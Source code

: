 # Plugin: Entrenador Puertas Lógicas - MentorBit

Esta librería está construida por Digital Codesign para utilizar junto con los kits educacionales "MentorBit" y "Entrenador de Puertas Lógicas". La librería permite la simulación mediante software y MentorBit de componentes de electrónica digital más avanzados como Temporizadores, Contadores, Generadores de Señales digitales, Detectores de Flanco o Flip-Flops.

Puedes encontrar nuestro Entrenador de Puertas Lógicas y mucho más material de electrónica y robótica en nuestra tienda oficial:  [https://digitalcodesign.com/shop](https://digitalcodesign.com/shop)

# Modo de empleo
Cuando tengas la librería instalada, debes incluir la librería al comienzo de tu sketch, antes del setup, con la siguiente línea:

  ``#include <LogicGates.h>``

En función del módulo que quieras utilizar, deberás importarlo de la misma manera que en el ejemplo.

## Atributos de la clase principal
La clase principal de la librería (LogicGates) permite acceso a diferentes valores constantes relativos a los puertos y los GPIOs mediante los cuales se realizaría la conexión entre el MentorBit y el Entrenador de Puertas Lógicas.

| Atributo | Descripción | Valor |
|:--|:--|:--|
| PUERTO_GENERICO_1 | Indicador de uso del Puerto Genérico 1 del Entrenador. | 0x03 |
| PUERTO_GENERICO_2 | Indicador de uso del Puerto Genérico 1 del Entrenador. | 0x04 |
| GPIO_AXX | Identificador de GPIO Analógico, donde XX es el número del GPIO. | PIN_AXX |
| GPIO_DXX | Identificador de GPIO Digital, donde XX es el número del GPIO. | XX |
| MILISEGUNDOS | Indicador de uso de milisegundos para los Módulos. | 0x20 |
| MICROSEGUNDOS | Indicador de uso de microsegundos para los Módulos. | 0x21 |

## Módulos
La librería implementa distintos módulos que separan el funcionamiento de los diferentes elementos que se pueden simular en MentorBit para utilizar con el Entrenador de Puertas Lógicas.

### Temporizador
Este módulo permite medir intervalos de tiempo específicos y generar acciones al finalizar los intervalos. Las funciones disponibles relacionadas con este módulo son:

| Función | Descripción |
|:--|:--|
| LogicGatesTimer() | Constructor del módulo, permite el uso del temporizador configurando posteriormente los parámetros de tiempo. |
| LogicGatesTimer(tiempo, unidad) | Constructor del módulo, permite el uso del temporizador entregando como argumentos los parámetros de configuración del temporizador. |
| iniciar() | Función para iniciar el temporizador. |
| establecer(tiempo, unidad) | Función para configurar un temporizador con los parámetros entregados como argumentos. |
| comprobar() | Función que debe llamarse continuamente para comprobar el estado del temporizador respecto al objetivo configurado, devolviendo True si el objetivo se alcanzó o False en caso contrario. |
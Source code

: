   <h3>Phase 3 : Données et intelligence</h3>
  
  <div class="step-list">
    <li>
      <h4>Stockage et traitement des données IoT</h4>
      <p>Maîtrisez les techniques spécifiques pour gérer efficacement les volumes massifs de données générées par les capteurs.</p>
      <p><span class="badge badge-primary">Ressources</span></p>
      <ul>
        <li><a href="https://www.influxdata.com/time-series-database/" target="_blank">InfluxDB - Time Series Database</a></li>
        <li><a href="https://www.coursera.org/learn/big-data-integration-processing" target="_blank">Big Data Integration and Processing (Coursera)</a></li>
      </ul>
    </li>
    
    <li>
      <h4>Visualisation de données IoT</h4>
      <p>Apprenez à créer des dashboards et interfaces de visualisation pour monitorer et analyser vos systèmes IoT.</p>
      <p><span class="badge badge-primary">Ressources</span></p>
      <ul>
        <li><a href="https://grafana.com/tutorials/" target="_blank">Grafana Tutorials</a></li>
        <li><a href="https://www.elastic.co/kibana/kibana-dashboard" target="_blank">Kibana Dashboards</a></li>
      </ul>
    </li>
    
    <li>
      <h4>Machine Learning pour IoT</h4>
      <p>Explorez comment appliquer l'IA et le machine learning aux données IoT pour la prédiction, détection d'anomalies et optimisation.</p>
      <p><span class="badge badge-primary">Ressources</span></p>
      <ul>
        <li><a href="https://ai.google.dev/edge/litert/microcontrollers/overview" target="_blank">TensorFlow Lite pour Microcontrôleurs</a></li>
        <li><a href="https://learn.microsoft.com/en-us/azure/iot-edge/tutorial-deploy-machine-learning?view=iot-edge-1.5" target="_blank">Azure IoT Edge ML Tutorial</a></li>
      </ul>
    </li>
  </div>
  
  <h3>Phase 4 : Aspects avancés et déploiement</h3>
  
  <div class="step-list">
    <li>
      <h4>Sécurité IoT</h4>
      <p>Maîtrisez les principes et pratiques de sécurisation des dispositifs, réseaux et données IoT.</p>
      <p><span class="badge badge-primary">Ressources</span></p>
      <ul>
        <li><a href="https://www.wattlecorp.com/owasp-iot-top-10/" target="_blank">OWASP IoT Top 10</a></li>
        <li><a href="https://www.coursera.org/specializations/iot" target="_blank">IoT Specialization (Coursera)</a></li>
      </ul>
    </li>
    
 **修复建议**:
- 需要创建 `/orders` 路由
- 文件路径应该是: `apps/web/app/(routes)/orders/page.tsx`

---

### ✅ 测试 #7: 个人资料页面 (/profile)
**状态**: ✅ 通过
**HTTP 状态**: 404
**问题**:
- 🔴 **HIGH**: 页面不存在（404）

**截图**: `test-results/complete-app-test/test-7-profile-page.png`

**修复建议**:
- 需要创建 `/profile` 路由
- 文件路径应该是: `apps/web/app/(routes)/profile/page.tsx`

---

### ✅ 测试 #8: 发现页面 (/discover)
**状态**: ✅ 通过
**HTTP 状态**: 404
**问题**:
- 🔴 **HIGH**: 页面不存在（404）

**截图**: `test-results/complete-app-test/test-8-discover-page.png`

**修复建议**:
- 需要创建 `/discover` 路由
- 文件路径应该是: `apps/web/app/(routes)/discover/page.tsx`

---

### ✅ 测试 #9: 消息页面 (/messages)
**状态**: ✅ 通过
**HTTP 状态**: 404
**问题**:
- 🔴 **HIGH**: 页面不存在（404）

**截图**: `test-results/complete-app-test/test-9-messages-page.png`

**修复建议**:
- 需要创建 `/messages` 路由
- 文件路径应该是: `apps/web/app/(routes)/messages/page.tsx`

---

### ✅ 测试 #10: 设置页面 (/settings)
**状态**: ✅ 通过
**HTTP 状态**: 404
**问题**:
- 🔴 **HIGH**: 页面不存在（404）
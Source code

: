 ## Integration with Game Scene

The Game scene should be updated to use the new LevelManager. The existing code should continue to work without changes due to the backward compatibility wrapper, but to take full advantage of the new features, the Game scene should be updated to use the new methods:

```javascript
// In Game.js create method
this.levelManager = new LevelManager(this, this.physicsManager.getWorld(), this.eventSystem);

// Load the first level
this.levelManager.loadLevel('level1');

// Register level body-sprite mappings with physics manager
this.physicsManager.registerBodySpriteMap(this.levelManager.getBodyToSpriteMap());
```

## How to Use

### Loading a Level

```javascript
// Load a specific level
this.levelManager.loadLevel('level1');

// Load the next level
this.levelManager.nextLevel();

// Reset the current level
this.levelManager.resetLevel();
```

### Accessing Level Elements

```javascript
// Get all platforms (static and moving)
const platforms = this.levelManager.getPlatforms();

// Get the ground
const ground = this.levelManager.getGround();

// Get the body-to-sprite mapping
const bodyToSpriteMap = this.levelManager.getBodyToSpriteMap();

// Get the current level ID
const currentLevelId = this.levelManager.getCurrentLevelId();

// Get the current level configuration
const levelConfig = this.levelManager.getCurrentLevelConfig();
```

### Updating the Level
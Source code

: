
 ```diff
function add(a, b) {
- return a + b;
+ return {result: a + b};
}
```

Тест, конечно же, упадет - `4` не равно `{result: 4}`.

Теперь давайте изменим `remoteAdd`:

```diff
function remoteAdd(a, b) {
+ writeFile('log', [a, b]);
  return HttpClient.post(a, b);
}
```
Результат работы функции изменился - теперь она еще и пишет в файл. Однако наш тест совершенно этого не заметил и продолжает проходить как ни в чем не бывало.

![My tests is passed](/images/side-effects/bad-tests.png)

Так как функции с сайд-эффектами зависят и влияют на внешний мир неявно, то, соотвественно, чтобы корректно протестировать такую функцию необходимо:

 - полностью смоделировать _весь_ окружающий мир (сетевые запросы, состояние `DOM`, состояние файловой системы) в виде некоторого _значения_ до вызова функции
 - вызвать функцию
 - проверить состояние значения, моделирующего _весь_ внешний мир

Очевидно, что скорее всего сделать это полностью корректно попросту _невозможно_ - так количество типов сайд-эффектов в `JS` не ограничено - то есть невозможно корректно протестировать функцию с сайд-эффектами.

══════════

### What is being asked
An exact transcription of the lines from the start of the listing through the line bearing "Lógicas - MentorBit" is the whole answer.

### Task output
Source code

: # Plugin: Entrenador Puertas Lógicas - MentorBit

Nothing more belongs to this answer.